Ich habe in Bern lobbyiert und unter Pseudonymen unzählige Artikel publiziert, um die Nachteile dieser Regelung aufzuzeigen, unter anderem in der liberalen NZZ. Der Durchbruch kam, als ich endlich erwirken konnte, dass eine Delegation von Beamten aus dem Volkswirtschaftsdepartement bei uns vorbeischaute. Wir konnten ihnen zeigen, was das Uhrenstatut in der Praxis bewirkt: dass wir vieles nicht produzieren dürfen, obschon wir bestens dafür geeignet wären. Wegen des Berichts dieser Delegation, die den protektionistischen Charakter des Uhrenstatuts durchschaute, wurde dieses ab 1961 schrittweise abgebaut.
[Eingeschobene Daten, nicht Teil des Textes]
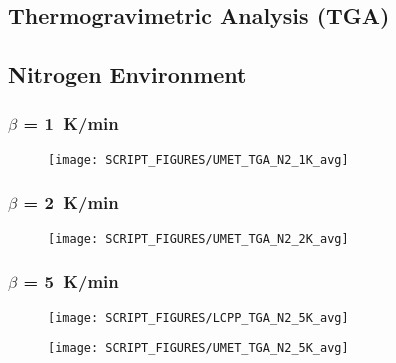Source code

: \begin{landscape}
\section{Thermogravimetric Analysis (TGA)}
\subsection{Nitrogen Environment}
\label{TGA_N2}
\subsubsection{$\beta$ = 1~K/min}
\begin{minipage}{0.65\textwidth}
\begin{figure}[H]
{\texttt{[image: SCRIPT\_FIGURES/UMET\_TGA\_N2\_1K\_avg]}}\\
\end{figure}
\end{minipage}
\vfill
\newpage
\subsubsection{$\beta$ = 2~K/min}
\begin{minipage}{0.65\textwidth}
\begin{figure}[H]
{\texttt{[image: SCRIPT\_FIGURES/UMET\_TGA\_N2\_2K\_avg]}}\\
\end{figure}
\end{minipage} 

\newpage
\subsubsection{$\beta$ = 5~K/min}
\begin{minipage}{0.65\textwidth}
\begin{figure}[H]
{\texttt{[image: SCRIPT\_FIGURES/LCPP\_TGA\_N2\_5K\_avg]}}\\
\end{figure}
\end{minipage} 
\begin{minipage}{0.35\textwidth}
\begin{figure}[H]
{\texttt{[image: SCRIPT\_FIGURES/UMET\_TGA\_N2\_5K\_avg]}}\\
\end{figure}
\end{minipage}

\newpage

\end{landscape}
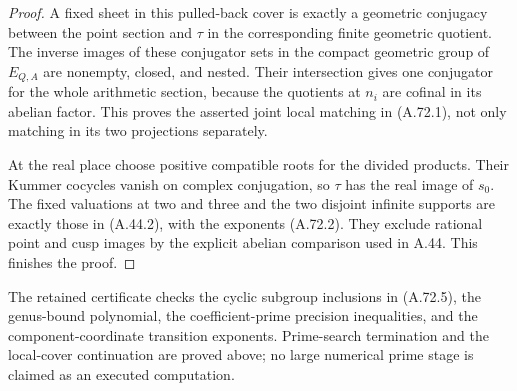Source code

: \begin{proof}
A fixed sheet in this pulled-back cover is exactly a geometric
conjugacy between the point section and $\tau$ in the corresponding
finite geometric quotient.  The inverse images of these conjugator
sets in the compact geometric group of $E_{Q,A}$ are nonempty,
closed, and nested.  Their intersection gives one conjugator for
the whole arithmetic section, because the quotients at $n_i$
are cofinal in its abelian factor.  This proves the asserted
joint local matching in (A.72.1), not only matching in its two
projections separately.

At the real place choose positive compatible roots for the divided
products.  Their Kummer cocycles vanish on complex conjugation,
so $\tau$ has the real image of $s_0$.
The fixed valuations at two and three and the two disjoint infinite
supports are exactly those in (A.44.2), with the exponents (A.72.2).
They exclude rational point and cusp images by the explicit
abelian comparison used in A.44.  This finishes the proof.
\end{proof}

The retained certificate 
checks the cyclic subgroup inclusions in (A.72.5), the genus-bound
polynomial, the coefficient-prime precision inequalities, and the
component-coordinate transition exponents.  Prime-search termination
and the local-cover continuation are proved above; no large numerical
prime stage is claimed as an executed computation.
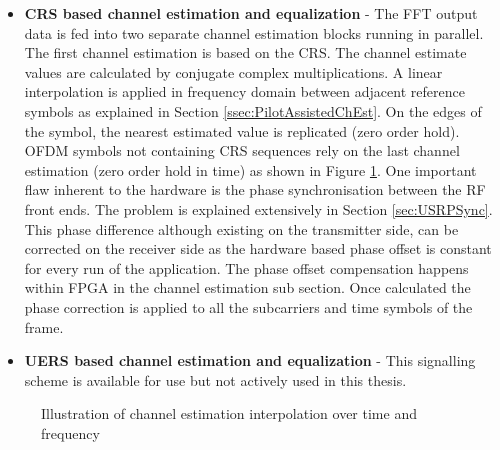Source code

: \begin{itemize}
    \item \textbf{CRS based channel estimation and equalization} -
        The FFT output data is fed into two separate channel estimation blocks running in parallel. The first channel estimation is based on the CRS. The channel estimate values are calculated by conjugate complex multiplications. A linear interpolation is applied in frequency domain between adjacent reference symbols as explained in Section \ref{ssec:PilotAssistedChEst}. On the edges of the symbol, the nearest estimated value is replicated (zero order hold). OFDM symbols not containing CRS sequences rely on the last channel estimation (zero order hold in time) as shown in Figure \ref{fig:ChEstInterpolation}.
        One important flaw inherent to the hardware is the phase synchronisation between the RF front ends. The problem is explained extensively in Section \ref{sec:USRPSync}. This phase difference although existing on the transmitter side, can be corrected on the receiver side as the hardware based phase offset is constant for every run of the application. The phase offset compensation happens within FPGA in the channel estimation sub section. Once calculated the phase correction is applied to all the subcarriers and time symbols of the frame.
    \item \textbf{UERS based channel estimation and equalization} -
        This signalling scheme is available for use but not actively used in this thesis.
\end{itemize}

\begin{figure}%
    \centering
    \qquad
    \caption{Illustration of channel estimation interpolation over time and frequency}%
    \label{fig:ChEstInterpolation}%
\end{figure}


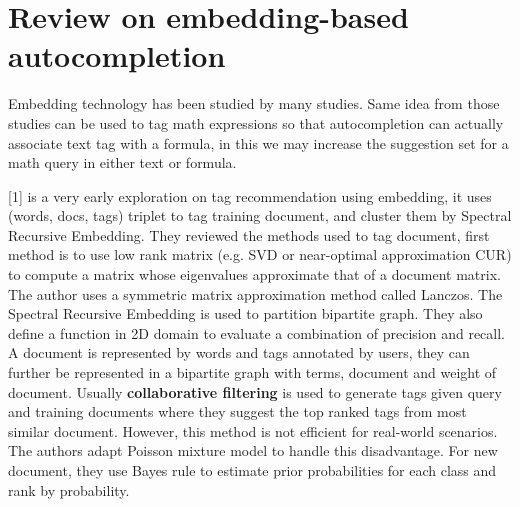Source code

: \documentclass[12pt]{article} %
\begin{document}
\section*{Review on embedding-based autocompletion} %

Embedding technology has been studied by many studies.
Same idea from those studies can be used to tag math expressions so that autocompletion can actually associate text tag with a formula, in this we may increase the suggestion set for a math query in either text or formula.

[1] is a very early exploration on tag recommendation using embedding, 
it uses (words, docs, tags) triplet to tag training document, and cluster them by Spectral Recursive Embedding.
They reviewed the methods used to tag document, first method is to use low rank matrix (e.g. SVD or near-optimal approximation CUR) to compute a matrix whose eigenvalues approximate that of a document matrix. The author uses a symmetric matrix approximation method called Lanczos. The Spectral Recursive Embedding is used to partition bipartite graph. They also define a function in 2D domain to evaluate a combination of precision and recall.
A document is represented by words and tags annotated by users, they can further be represented in a bipartite graph with terms, document and weight of document.
Usually \textbf{collaborative filtering} is used to generate tags given query and training documents where they suggest the top ranked tags from most similar document. However, this method is not efficient for real-world scenarios. The authors adapt Poisson mixture model to handle this disadvantage.
For new document, they use Bayes rule to estimate prior probabilities for each class and rank by probability.
\end{document}
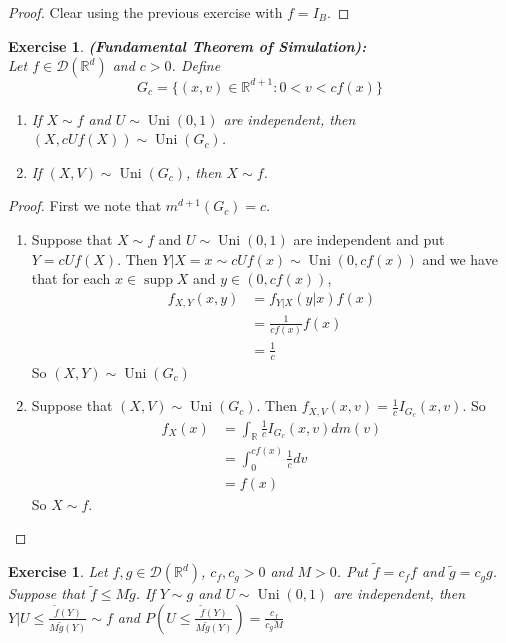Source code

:\documentclass[12pt]{amsart}
\newtheorem{ex}[thm]{Exercise}
\newcommand{\R}{\mathbb{R}}
\newcommand{\MD}{\mathcal{D}}
\DeclareMathOperator{\supp}{supp}
\DeclareMathOperator{\uni}{Uni}
\begin{document}
	\begin{proof}
		Clear using the previous exercise with $f = I_B$.
	\end{proof}
	
	\begin{ex}\textbf{(Fundamental Theorem of Simulation):} \\
		Let $f \in \MD(\R^d)$ and $c > 0$. Define $$G_c = \{(x,v) \in \R^{d+1}: 0< v < cf(x)\}$$ 
		\begin{enumerate}
			\item If $X \sim f$ and $U \sim \uni(0,1)$  are independent, then $(X, cUf(X)) \sim \uni(G_c)$.
			\item If $(X, V) \sim \uni(G_c)$, then $X \sim f$.
		\end{enumerate}
	\end{ex}

	\begin{proof} First we note that $m^{d+1}(G_c) = c$. 
		\begin{enumerate}
			\item Suppose that $X \sim f$ and $U \sim \uni(0,1)$ are independent and put $Y = cUf(X)$. Then $Y| X= x \sim cUf(x) \sim \uni(0, cf(x))$ and we have that for each $x \in \supp X$ and $y \in (0, cf(x))$,
			\begin{align*}
				f_{X, Y}(x,y) 
				&= f_{Y|X}(y| x) f(x) \\
				&= \frac{1}{c f(x)}f(x) \\
				&= \frac{1}{c}
			\end{align*}
			So $(X, Y) \sim \uni(G_c)$\\
			\item Suppose that $(X, V) \sim \uni(G_c)$. Then $f_{X,V}(x,v) = \frac{1}{c} I_{G_c}(x,v)$. So 
			\begin{align*}
				f_X(x) 
				&= \int_{\R} \frac{1}{c}I_{G_c}(x,v) dm(v) \\ 
				&= \int_{0}^{cf(x)} \frac{1}{c}dv \\
				&= f(x) 
			\end{align*}
			So $X \sim f$.
		\end{enumerate}
	\end{proof}

	\begin{ex}
		Let $f, g \in \MD(\R^d)$, $c_f,c_g>0$ and $M > 0$. Put $\tilde{f} = c_f f$ and $\tilde{g} = c_g g$. Suppose that $\tilde{f} \leq M \tilde{g}$. If $Y \sim g$ and $U \sim \uni(0,1)$ are independent, then $Y|U \leq \frac{\tilde{f}(Y)}{M\tilde{g}(Y)} \sim f$ and $P ( U \leq \frac{\tilde{f}(Y)}{M\tilde{g}(Y)} ) = \frac{c_f}{c_gM}$ 
	\end{ex}
\end{document}
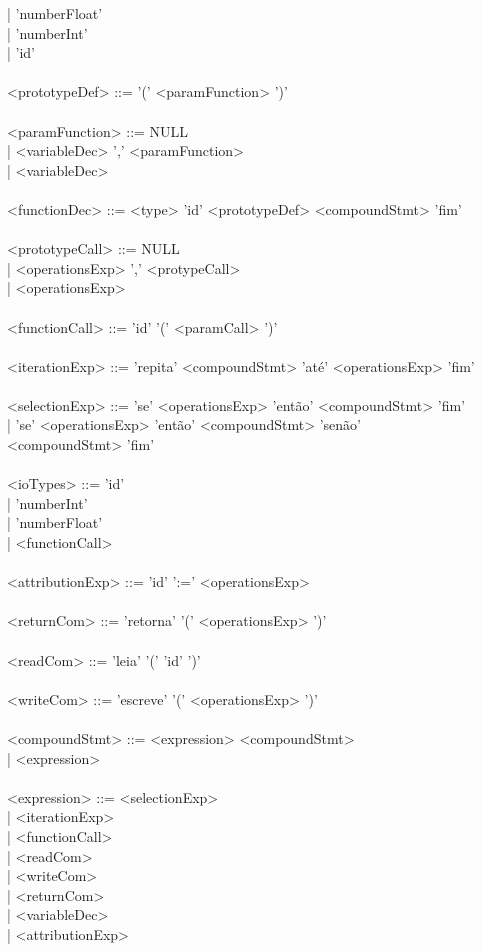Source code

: \documentclass[12pt,a4paper,final]{article}
\newcommand\tab[1][1cm]{\hspace*{#1}}
\begin{document}
\tab \tab | 'numberFloat'\\
\tab \tab | 'numberInt'\\
\tab \tab | 'id'\\
\\
<prototypeDef> ::= '(' <paramFunction> ')'\\
\\
<paramFunction> ::= NULL\\
\tab \tab \tab | <variableDec> ',' <paramFunction>\\
\tab \tab \tab | <variableDec>\\
\\
<functionDec> ::= <type> 'id' <prototypeDef> <compoundStmt> 'fim'\\
\\
<prototypeCall> ::= NULL\\
\tab \tab \tab | <operationsExp> ',' <protypeCall>\\
\tab \tab \tab | <operationsExp>\\
\\
<functionCall> ::= 'id' '(' <paramCall> ')' \\
\\
<iterationExp> ::= 'repita' <compoundStmt> 'até' <operationsExp> 'fim'\\
\\
<selectionExp> ::= 'se' <operationsExp> 'então' <compoundStmt> 'fim'\\
\tab \tab \tab | 'se' <operationsExp> 'então' <compoundStmt> 'senão'\\ <compoundStmt> 'fim'\\
\\
<ioTypes> ::= 'id'\\
\tab \tab | 'numberInt'\\
\tab \tab | 'numberFloat'\\
\tab \tab | <functionCall>\\
\\
<attributionExp> ::= 'id' ':=' <operationsExp>\\
\\
<returnCom> ::= 'retorna' '(' <operationsExp> ')'\\
\\
<readCom> ::= 'leia' '(' 'id' ')'\\
\\
<writeCom> ::= 'escreve' '(' <operationsExp> ')'\\
\\
<compoundStmt> ::= <expression> <compoundStmt>\\
\tab \tab \tab \tab | <expression>\\
\\
<expression> ::= <selectionExp>\\
\tab \tab \tab | <iterationExp>\\
\tab \tab \tab | <functionCall>\\
\tab \tab \tab | <readCom>\\
\tab \tab \tab | <writeCom>\\
\tab \tab \tab | <returnCom>\\
\tab \tab \tab | <variableDec>\\
\tab \tab \tab | <attributionExp>\\
\newpage
\end{document}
1961 wurde das Uhrenstatut aber noch einmal erneuert. Weshalb?

Die Angst, dass Billiguhren aus der Schweiz den Markt überschwemmen und dem Ruf der Schweizer Uhr im Ausland schaden könnten, war immer noch da. Aber das Uhrenstatut wurde 1961 immerhin stark abgespeckt. Statt Verbote gab es neu eine staatliche Qualitätskontrolle. Da war ich natürlich ebenfalls dagegen.

Eine staatliche Qualitätskontrolle für Uhren – wie muss man sich das vorstellen?

Der Staat hat an verschiedenen Orten Büros mit Uhrenkontrolleuren aufgemacht. Das von uns aus nächste war in Liestal. Die Uhrmacher, die dort arbeiteten, traten als Polizisten auf und entschieden, ob die Qualität der Uhren genügte. Ich fand das absurd: Um zu verhindern, dass die Uhrenindustrie sich aufbläht und zu viele Uhren produziert, baute man einen riesigen Kontrollapparat auf.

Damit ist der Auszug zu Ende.